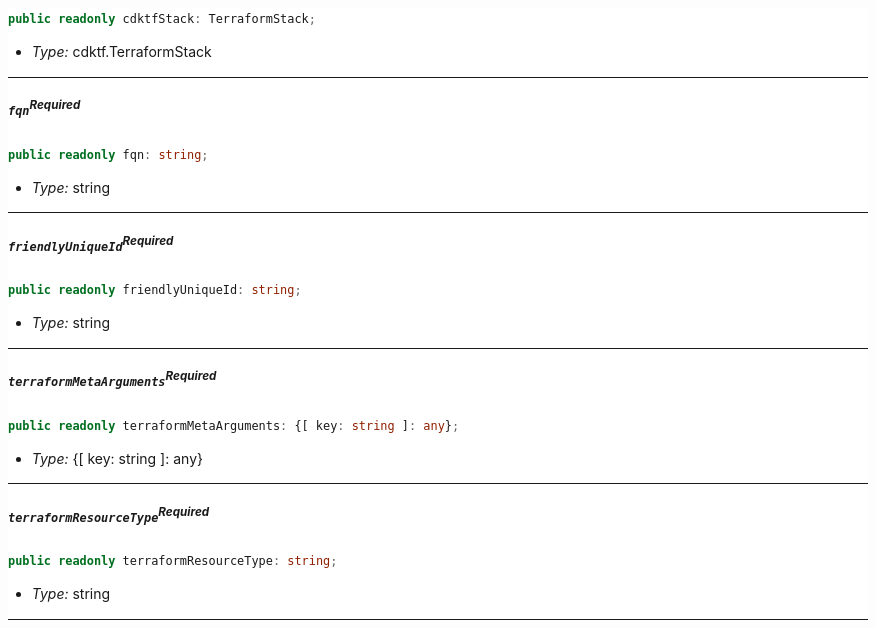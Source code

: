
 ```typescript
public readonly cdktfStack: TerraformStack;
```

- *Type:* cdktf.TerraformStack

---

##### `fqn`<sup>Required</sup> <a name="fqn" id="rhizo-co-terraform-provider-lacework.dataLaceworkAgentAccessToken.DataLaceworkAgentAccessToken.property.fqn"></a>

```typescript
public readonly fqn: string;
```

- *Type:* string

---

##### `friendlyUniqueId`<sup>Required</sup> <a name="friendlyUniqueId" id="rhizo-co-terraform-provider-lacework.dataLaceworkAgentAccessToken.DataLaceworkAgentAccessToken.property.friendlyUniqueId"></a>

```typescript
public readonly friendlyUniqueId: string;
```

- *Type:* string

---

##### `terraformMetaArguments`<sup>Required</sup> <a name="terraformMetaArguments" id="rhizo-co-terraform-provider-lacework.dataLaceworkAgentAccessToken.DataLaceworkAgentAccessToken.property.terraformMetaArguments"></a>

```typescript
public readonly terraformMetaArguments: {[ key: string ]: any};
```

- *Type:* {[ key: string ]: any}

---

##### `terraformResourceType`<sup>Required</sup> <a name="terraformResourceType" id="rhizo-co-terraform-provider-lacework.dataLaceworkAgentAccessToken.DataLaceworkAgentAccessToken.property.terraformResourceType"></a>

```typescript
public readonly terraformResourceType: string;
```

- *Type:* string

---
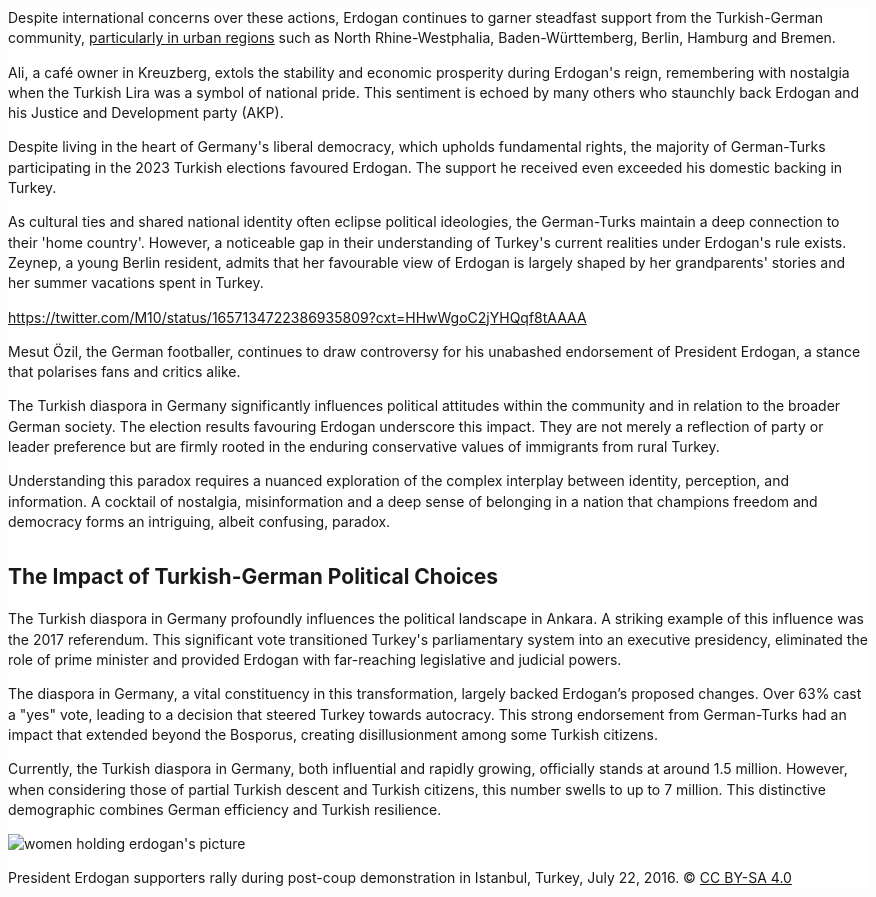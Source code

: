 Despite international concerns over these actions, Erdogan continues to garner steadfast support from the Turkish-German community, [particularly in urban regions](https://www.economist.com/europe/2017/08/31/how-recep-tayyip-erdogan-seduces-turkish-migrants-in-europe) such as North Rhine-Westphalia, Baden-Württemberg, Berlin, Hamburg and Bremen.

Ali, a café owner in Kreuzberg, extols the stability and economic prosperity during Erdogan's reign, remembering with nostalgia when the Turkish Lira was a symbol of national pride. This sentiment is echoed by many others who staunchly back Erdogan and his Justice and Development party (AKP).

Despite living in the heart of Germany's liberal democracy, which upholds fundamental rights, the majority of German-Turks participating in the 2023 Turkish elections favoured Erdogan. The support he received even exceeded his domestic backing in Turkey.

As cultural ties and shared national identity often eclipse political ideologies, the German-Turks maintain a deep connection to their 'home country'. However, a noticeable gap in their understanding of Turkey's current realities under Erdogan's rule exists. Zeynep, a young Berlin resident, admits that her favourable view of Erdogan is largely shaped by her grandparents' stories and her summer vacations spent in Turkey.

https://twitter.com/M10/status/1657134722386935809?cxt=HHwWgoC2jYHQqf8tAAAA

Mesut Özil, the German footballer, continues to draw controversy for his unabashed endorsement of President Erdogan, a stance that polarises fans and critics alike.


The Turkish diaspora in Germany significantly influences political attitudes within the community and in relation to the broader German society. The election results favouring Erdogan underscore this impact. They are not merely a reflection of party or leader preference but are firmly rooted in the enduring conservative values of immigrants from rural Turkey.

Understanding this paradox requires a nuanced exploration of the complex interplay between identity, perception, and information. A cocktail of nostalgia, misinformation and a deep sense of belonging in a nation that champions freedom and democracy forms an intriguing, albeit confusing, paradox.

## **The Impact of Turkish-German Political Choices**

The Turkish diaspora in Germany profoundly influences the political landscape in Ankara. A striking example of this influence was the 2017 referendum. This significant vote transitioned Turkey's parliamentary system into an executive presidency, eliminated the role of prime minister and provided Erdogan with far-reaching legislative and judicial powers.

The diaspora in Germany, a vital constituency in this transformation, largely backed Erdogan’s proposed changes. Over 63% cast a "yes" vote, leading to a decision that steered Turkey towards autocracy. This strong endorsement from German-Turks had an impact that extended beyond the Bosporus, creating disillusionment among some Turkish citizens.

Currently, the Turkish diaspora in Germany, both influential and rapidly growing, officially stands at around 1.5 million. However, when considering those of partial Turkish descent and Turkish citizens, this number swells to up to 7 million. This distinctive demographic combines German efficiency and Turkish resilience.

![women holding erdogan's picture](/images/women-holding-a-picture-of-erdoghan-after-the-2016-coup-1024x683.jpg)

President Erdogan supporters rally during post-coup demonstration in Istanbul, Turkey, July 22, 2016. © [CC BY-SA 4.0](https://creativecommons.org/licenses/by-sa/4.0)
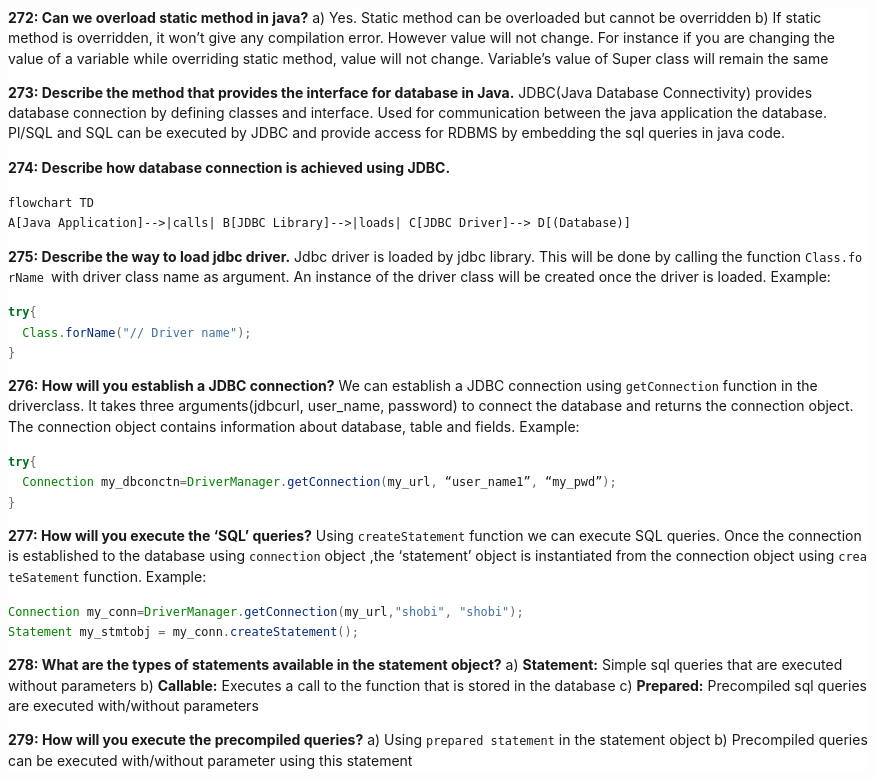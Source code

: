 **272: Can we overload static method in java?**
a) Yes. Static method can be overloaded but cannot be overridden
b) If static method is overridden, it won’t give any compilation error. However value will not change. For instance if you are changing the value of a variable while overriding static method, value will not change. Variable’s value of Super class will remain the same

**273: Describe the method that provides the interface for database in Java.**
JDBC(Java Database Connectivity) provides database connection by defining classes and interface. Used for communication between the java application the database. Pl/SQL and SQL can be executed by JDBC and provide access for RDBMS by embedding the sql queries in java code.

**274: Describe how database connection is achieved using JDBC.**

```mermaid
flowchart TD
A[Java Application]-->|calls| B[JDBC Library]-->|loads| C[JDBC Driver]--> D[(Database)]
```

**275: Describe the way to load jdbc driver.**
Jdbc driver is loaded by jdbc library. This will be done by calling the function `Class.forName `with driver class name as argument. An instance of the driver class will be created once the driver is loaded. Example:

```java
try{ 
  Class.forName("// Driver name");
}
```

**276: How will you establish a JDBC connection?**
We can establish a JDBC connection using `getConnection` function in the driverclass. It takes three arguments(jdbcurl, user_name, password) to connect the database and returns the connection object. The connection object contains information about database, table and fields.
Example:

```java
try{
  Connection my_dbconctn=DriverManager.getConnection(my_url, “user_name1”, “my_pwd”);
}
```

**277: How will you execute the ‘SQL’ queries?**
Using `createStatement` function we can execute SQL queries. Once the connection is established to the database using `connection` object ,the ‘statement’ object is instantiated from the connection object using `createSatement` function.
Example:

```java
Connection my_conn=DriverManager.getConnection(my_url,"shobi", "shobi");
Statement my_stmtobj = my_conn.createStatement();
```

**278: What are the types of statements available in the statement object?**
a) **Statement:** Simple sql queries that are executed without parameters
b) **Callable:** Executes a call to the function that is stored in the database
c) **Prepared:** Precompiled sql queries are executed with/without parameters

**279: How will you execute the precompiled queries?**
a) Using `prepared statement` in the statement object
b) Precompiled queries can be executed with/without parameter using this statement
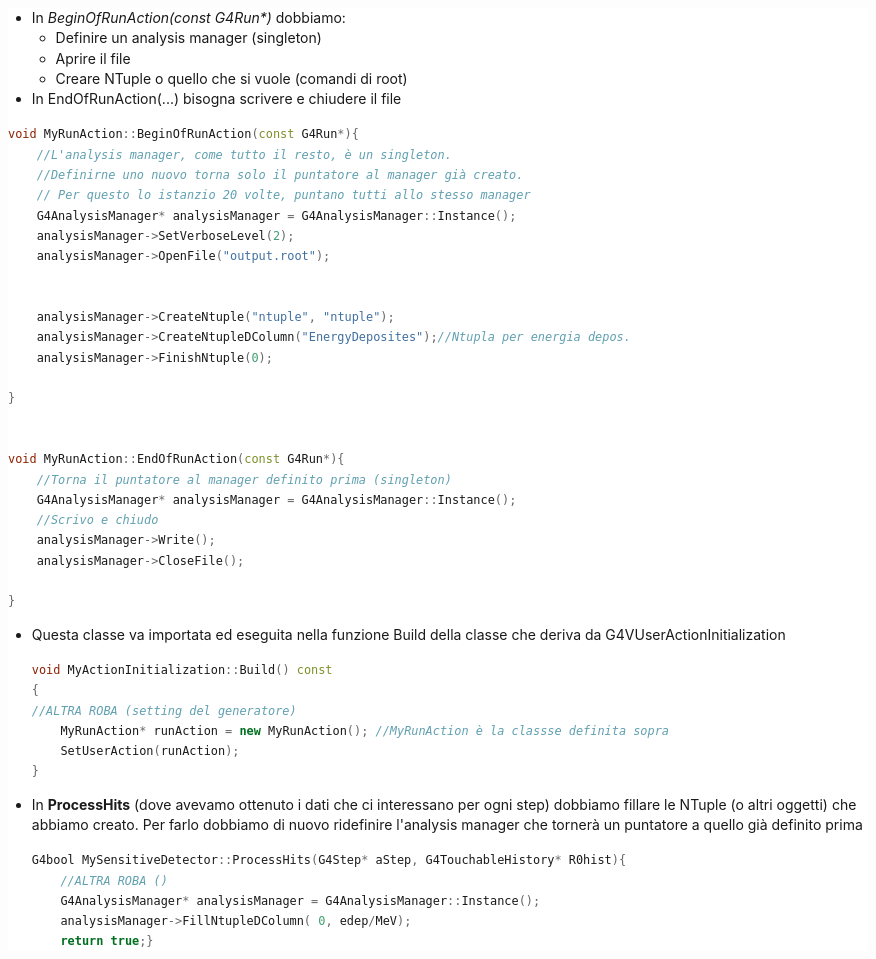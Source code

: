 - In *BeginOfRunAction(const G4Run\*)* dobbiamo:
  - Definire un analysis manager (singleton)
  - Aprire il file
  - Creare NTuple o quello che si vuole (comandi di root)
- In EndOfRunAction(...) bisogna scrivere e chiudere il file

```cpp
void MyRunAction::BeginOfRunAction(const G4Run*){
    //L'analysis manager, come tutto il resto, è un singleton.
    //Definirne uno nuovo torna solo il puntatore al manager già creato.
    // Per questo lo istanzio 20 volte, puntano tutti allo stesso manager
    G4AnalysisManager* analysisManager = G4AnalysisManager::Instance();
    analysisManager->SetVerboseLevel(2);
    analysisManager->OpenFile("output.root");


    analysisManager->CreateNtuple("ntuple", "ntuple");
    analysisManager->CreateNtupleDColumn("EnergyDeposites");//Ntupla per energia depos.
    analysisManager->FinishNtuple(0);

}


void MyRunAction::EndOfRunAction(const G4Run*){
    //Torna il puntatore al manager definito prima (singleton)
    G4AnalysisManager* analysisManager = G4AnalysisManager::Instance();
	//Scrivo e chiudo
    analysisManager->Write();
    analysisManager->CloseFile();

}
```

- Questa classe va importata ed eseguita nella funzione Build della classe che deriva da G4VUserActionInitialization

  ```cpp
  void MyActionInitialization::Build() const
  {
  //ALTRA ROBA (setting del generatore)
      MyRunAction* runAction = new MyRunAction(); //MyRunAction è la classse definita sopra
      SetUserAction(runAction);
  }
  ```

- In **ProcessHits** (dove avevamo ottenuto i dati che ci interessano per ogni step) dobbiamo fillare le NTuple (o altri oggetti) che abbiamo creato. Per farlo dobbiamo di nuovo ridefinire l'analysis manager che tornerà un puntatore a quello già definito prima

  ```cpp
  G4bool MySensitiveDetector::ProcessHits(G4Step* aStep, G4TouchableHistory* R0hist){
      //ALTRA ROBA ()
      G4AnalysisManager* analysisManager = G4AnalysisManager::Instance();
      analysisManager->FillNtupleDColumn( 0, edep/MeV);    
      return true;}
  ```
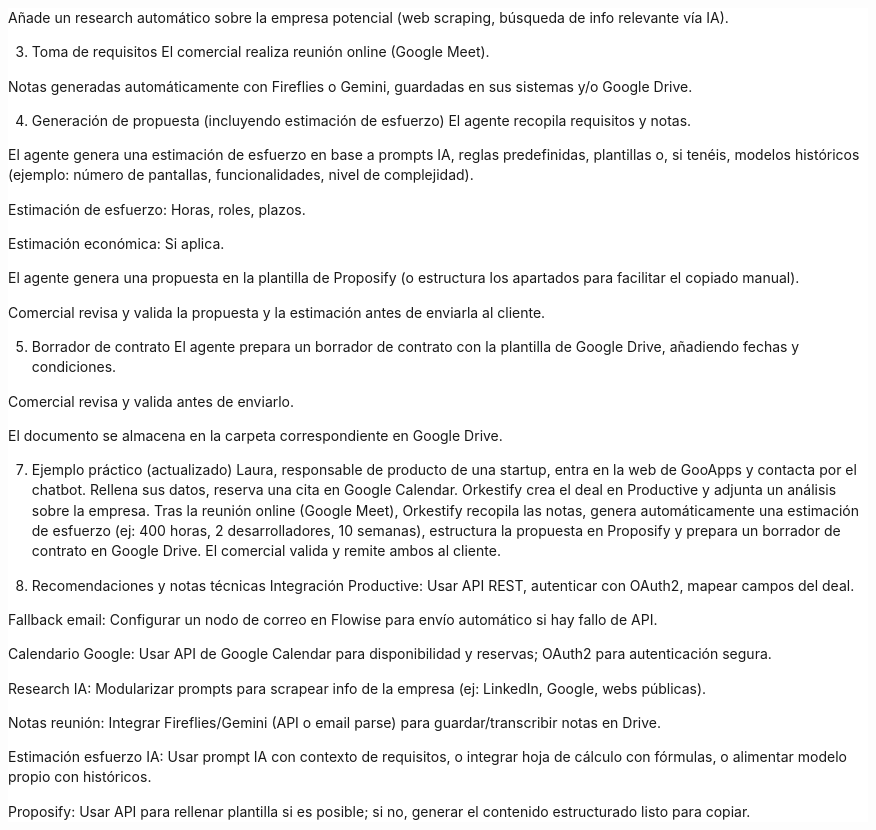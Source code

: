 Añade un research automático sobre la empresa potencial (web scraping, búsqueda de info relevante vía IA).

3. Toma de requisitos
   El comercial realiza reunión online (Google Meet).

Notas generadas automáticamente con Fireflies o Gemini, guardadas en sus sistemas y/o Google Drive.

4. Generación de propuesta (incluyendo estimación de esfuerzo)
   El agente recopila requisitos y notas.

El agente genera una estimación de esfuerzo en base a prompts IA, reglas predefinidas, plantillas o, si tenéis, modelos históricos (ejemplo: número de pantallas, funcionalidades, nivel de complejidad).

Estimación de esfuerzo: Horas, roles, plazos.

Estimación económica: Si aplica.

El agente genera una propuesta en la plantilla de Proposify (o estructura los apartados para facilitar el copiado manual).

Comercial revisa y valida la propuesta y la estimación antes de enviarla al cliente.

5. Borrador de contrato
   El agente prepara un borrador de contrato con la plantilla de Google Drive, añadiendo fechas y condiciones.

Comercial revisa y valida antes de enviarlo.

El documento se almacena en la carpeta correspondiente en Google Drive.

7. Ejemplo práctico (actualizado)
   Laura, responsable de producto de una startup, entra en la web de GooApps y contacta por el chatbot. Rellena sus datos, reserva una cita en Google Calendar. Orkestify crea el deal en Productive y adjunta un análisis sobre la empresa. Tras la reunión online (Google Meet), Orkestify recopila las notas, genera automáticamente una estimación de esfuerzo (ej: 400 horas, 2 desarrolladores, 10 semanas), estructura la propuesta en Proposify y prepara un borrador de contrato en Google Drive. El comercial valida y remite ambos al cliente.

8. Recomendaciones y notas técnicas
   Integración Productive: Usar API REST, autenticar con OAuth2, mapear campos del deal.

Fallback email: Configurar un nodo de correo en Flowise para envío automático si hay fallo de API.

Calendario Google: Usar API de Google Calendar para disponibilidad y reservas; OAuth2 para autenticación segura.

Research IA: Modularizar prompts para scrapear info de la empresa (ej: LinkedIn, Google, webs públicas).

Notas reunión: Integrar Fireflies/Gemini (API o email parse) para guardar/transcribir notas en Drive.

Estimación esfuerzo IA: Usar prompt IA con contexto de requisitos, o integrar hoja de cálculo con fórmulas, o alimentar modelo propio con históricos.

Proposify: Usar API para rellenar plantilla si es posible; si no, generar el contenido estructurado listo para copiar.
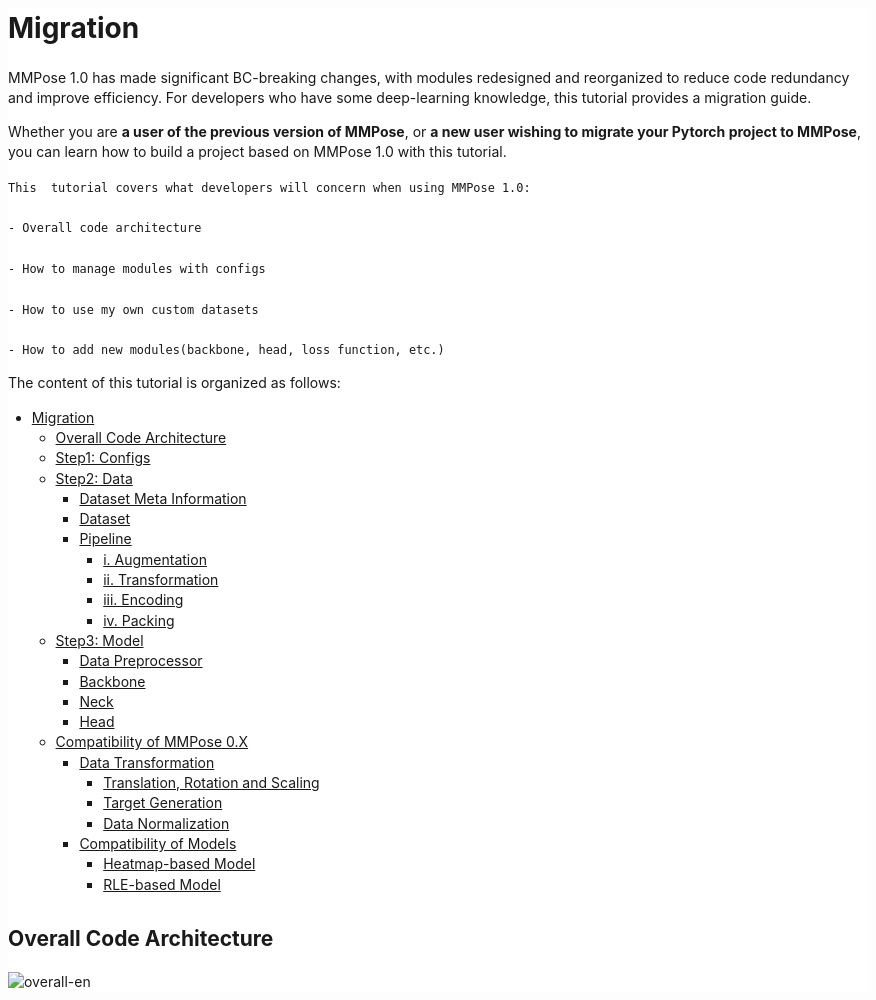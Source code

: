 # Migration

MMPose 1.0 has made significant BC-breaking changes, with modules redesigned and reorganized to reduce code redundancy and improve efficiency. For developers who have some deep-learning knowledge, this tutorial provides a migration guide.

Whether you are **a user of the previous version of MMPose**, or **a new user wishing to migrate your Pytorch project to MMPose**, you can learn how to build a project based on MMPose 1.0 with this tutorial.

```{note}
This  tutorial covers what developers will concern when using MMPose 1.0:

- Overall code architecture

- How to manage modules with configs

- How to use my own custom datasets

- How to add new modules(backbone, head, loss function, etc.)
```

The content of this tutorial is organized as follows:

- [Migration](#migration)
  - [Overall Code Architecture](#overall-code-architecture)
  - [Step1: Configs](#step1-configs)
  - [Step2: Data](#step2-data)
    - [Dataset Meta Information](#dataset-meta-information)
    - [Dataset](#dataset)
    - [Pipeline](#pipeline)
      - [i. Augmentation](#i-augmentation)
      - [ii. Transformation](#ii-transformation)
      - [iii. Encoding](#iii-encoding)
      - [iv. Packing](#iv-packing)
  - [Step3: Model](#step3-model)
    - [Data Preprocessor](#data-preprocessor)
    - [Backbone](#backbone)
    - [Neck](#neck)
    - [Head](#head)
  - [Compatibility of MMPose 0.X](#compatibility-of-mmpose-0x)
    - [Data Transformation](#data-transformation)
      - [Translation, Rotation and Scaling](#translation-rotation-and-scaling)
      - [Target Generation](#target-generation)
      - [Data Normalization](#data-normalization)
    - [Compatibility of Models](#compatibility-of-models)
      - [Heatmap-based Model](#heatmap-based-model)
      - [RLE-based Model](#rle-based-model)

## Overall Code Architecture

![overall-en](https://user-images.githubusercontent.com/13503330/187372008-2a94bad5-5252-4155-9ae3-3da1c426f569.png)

__WHAT YOU SHOULD DO__.
When a line in the data above contains the string "nostalgia", copy that line.

__TASK ANSWER__.
Ali, a café owner in Kreuzberg, extols the stability and economic prosperity during Erdogan's reign, remembering with nostalgia when the Turkish Lira was a symbol of national pride. This sentiment is echoed by many others who staunchly back Erdogan and his Justice and Development party (AKP).
Understanding this paradox requires a nuanced exploration of the complex interplay between identity, perception, and information. A cocktail of nostalgia, misinformation and a deep sense of belonging in a nation that champions freedom and democracy forms an intriguing, albeit confusing, paradox.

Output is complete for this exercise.